Notes toward a Bizarro World AHA Dissertation Open Access Statement

Bizarrow World AHA is totally into Open Access
Bizarro World AHA would be totally into Open Access

The American Historical Association published a Statement on Policies Regarding the Embargoing of Completed History PhD Dissertations. I found myself wishing that there was some kind of bizaro world AHA. I imagine this bizarro world AHA might have made remarks based on these bullet points. These are just a rough draft. I encourage others to refine and further develop them.

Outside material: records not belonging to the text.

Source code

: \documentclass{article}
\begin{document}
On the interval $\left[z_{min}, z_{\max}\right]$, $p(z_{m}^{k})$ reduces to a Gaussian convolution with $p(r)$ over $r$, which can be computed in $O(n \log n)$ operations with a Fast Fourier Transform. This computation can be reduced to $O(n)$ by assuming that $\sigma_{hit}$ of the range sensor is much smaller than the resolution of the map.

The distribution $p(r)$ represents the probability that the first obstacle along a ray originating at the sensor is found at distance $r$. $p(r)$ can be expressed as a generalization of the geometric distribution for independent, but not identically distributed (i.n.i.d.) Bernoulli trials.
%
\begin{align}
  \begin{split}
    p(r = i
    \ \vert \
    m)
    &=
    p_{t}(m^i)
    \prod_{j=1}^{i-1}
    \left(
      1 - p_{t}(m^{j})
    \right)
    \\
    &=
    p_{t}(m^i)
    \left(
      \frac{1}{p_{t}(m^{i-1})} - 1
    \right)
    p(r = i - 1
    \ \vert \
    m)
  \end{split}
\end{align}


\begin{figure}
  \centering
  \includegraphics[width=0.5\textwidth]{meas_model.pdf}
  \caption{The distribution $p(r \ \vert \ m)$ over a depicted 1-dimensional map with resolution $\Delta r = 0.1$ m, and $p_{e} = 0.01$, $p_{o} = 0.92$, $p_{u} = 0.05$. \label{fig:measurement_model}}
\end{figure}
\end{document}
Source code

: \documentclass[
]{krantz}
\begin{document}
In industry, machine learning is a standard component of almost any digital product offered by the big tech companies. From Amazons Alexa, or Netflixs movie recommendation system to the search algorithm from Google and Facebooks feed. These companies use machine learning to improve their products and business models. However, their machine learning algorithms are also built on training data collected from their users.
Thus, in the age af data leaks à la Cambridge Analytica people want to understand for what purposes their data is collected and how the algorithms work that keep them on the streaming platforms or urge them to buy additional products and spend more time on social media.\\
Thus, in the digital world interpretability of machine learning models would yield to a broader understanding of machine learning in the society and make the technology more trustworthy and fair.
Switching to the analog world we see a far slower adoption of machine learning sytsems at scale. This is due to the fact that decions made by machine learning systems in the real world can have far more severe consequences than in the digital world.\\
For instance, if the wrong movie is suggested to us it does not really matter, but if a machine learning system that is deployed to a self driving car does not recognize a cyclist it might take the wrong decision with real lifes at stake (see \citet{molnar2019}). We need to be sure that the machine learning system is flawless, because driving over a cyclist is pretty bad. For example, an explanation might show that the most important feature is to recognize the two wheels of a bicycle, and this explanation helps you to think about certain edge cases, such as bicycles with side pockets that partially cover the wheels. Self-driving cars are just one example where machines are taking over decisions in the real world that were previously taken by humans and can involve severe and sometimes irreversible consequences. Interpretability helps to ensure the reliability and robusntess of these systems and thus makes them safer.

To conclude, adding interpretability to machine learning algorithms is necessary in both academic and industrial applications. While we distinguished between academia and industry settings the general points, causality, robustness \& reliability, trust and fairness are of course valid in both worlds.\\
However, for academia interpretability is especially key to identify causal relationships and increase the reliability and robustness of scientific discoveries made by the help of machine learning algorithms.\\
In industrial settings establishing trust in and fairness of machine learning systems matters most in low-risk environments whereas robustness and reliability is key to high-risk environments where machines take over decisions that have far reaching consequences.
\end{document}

  1. Assert that the scholarly society’s goals are for the proliferation of knowledge not the proliferation of a particular kind of media (like monographs) or a particular business model (like selling academic monographs, primarily to university libraries).
  2. Thank doctoral students who have made their dissertations accessible to anyone for supporting the value of sharing their research.
  3. Note that dissertations are fundamentally different than the books a university press might edit, develop and revise based on them. Beyond that, assert that open access to dissertations in no way compete with books that are developed from dissertations.
  4. Explain that the scholarly society would speak out against publishers who decided to blackball scholars who had made their dissertations publicly accessible through their universities repositories.
  5. Suggest that it is fundamentally problematic that the tenure and promotion of historians is based directly on the commercial viability of academic books. Where scholars in other disciplines often control the primary means of tenure (journal articles) in fields like history that rely on book publication those decisions are (in large part) made by academic presses.
  6. Call for members of the association to explore, and encourage the development of new models for the review and evaluation of a wide range of historical work, particularly those that make scholarship as widely accessible as possible.
  7. Note that it is a fundamental problem that career development for historians in the academy is focused on the production of books that are read by few people and encourage the community of historians to refocus their energy on how they can produce historical work that people will read and can have an impact on society.